| REQUIRED ACTION |
Take every line from the data that has the word "online" in it.

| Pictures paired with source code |
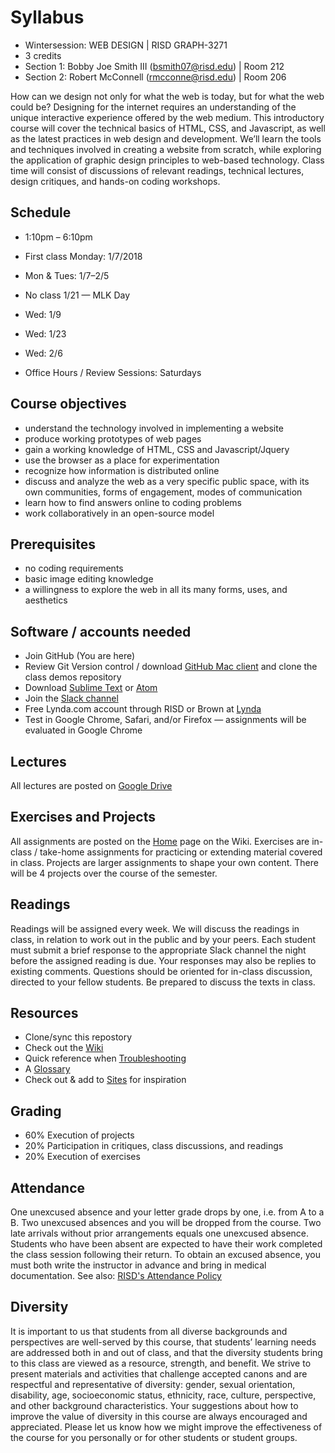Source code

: # Syllabus

* Wintersession: WEB DESIGN | RISD GRAPH-3271
* 3 credits
* Section 1: Bobby Joe Smith III (bsmith07@risd.edu) | Room 212
* Section 2: Robert McConnell (rmcconne@risd.edu) | Room 206

How can we design not only for what the web is today, but for what the web could be? Designing for the internet requires an understanding of the unique interactive experience offered by the web medium. This introductory course will cover the technical basics of HTML, CSS, and Javascript, as well as the latest practices in web design and development. We’ll learn the tools and techniques involved in creating a website from scratch, while exploring the application of graphic design principles to web-based technology. Class time will consist of discussions of relevant readings, technical lectures, design critiques, and hands-on coding workshops.

## Schedule
* 1:10pm – 6:10pm
* First class Monday: 1/7/2018
* Mon & Tues: 1/7–2/5
* No class 1/21 — MLK Day
* Wed: 1/9
* Wed: 1/23
* Wed: 2/6

* Office Hours / Review Sessions: Saturdays

## Course objectives
* understand the technology involved in implementing a website
* produce working prototypes of web pages
* gain a working knowledge of HTML, CSS and Javascript/Jquery
* use the browser as a place for experimentation
* recognize how information is distributed online
* discuss and analyze the web as a very specific public space, with its own communities, forms of engagement, modes of communication
* learn how to find answers online to coding problems
* work collaboratively in an open-source model

## Prerequisites
* no coding requirements
* basic image editing knowledge
* a willingness to explore the web in all its many forms, uses, and aesthetics

## Software / accounts needed
* Join GitHub (You are here)
* Review Git Version control / download [GitHub Mac client](https://desktop.github.com/) and clone the class demos repository
* Download [Sublime Text](https://www.sublimetext.com/3) or [Atom](https://atom.io/)
* Join the [Slack channel](https://join.slack.com/t/risd-web-ws-2019/shared_invite/enQtNTE3OTYyMjkwMDIxLThkOWRkM2E2NmFmOTU3N2MzODIzZTIxY2RjMDgwY2MzYjgzZWU5MGJlNjhjOTc5YjJhOTBkMTFkOTY3Yjg4YWE)
* Free Lynda.com account through RISD or Brown at [Lynda](https://www.lynda.com/)
* Test in Google Chrome, Safari, and/or Firefox — assignments will be evaluated in Google Chrome

## Lectures
All lectures are posted on [Google Drive](https://drive.google.com/open?id=1SVGWB1XqdwU2XeqQ_BCESHxIwk2UjiJL)

## Exercises and Projects
All assignments are posted on the [Home](https://github.com/risdesignet/wd-winter19/wiki) page on the Wiki. Exercises are in-class / take-home assignments for practicing or extending material covered in class. Projects are larger assignments to shape your own content. There will be 4 projects over the course of the semester.

## Readings
Readings will be assigned every week. We will discuss the readings in class, in relation to work out in the public and by your peers. Each student must submit a brief response to the appropriate Slack channel the night before the assigned reading is due. Your responses may also be replies to existing comments. Questions should be oriented for in-class discussion, directed to your fellow students. Be prepared to discuss the texts in class.

## Resources
* Clone/sync this repostory
* Check out the [Wiki](https://github.com/risdesignet/wd-winter19/wiki/Resources)
* Quick reference when [Troubleshooting](https://github.com/risdesignet/wd-winter19/wiki/Common-Errors)
* A [Glossary](https://github.com/risdesignet/wd-winter19/wiki/Glossary)
* Check out & add to [Sites](https://github.com/risdesignet/wd-winter19/wiki/Sites) for inspiration

## Grading
* 60% Execution of projects
* 20% Participation in critiques, class discussions, and readings
* 20% Execution of exercises

## Attendance
One unexcused absence and your letter grade drops by one, i.e. from A to a B. Two unexcused absences and you will be dropped from the course. Two late arrivals without prior arrangements equals one unexcused absence. Students who have been absent are expected to have their work completed the class session following their return. To obtain an excused absence, you must both write the instructor in advance and bring in medical documentation. See also: [RISD's Attendance Policy](http://policies.risd.edu/academic/class-attendance/)

## Diversity
It is important to us that students from all diverse backgrounds and perspectives are well-served by this course, that students’ learning needs are addressed both in and out of class, and that the diversity students bring to this class are viewed as a resource, strength, and benefit. We strive to present materials and activities that challenge accepted canons and are respectful and representative of diversity: gender, sexual orientation, disability, age, socioeconomic status, ethnicity, race, culture, perspective, and other background characteristics. Your suggestions about how to improve the value of diversity in this course are always encouraged and appreciated. Please let us know how we might improve the effectiveness of the course for you personally or for other students or student groups.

| SOLUTION BELOW |
* recognize how information is distributed online
* learn how to find answers online to coding problems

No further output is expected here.